[Collected data]

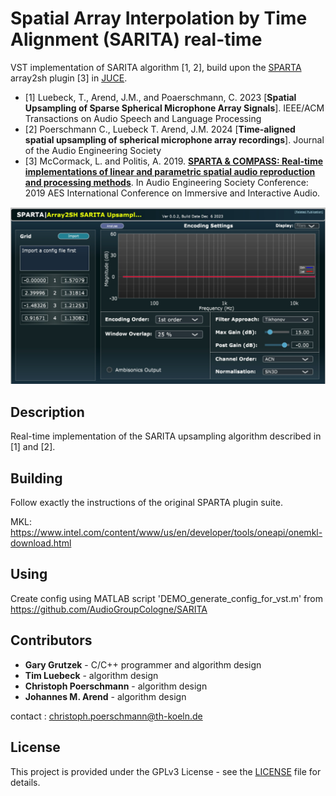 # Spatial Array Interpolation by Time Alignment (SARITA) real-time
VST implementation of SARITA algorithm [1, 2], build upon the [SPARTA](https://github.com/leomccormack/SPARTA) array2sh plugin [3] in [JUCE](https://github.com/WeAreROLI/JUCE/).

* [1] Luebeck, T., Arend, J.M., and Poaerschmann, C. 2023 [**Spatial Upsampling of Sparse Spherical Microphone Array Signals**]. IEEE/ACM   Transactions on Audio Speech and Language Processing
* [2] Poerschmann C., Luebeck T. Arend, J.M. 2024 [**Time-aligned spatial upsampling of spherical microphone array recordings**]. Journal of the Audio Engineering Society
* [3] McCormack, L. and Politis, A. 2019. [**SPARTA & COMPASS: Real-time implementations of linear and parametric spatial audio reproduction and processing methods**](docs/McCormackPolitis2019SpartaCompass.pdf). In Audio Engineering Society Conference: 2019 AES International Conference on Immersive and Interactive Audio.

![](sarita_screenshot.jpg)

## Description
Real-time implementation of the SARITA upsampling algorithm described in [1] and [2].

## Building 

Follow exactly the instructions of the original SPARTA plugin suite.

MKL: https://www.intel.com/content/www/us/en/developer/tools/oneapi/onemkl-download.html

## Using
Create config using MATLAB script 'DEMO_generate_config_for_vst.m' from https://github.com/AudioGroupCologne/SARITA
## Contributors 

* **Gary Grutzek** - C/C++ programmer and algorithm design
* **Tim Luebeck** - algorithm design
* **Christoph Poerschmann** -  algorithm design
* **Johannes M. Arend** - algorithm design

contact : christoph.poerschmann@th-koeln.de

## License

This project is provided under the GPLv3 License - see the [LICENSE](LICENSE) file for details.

* **WHAT YOU WILL DO**: Type out the data above once more, exactly, with no images included.

* **SOLVED PROBLEM**:
 # Spatial Array Interpolation by Time Alignment (SARITA) real-time
VST implementation of SARITA algorithm [1, 2], build upon the [SPARTA](https://github.com/leomccormack/SPARTA) array2sh plugin [3] in [JUCE](https://github.com/WeAreROLI/JUCE/).

* [1] Luebeck, T., Arend, J.M., and Poaerschmann, C. 2023 [**Spatial Upsampling of Sparse Spherical Microphone Array Signals**]. IEEE/ACM   Transactions on Audio Speech and Language Processing
* [2] Poerschmann C., Luebeck T. Arend, J.M. 2024 [**Time-aligned spatial upsampling of spherical microphone array recordings**]. Journal of the Audio Engineering Society
* [3] McCormack, L. and Politis, A. 2019. [**SPARTA & COMPASS: Real-time implementations of linear and parametric spatial audio reproduction and processing methods**](docs/McCormackPolitis2019SpartaCompass.pdf). In Audio Engineering Society Conference: 2019 AES International Conference on Immersive and Interactive Audio.

![](sarita_screenshot.jpg)

## Description
Real-time implementation of the SARITA upsampling algorithm described in [1] and [2].

## Building 

Follow exactly the instructions of the original SPARTA plugin suite.

MKL: https://www.intel.com/content/www/us/en/developer/tools/oneapi/onemkl-download.html

## Using
Create config using MATLAB script 'DEMO_generate_config_for_vst.m' from https://github.com/AudioGroupCologne/SARITA
## Contributors 

* **Gary Grutzek** - C/C++ programmer and algorithm design
* **Tim Luebeck** - algorithm design
* **Christoph Poerschmann** -  algorithm design
* **Johannes M. Arend** - algorithm design

contact : christoph.poerschmann@th-koeln.de

## License

This project is provided under the GPLv3 License - see the [LICENSE](LICENSE) file for details.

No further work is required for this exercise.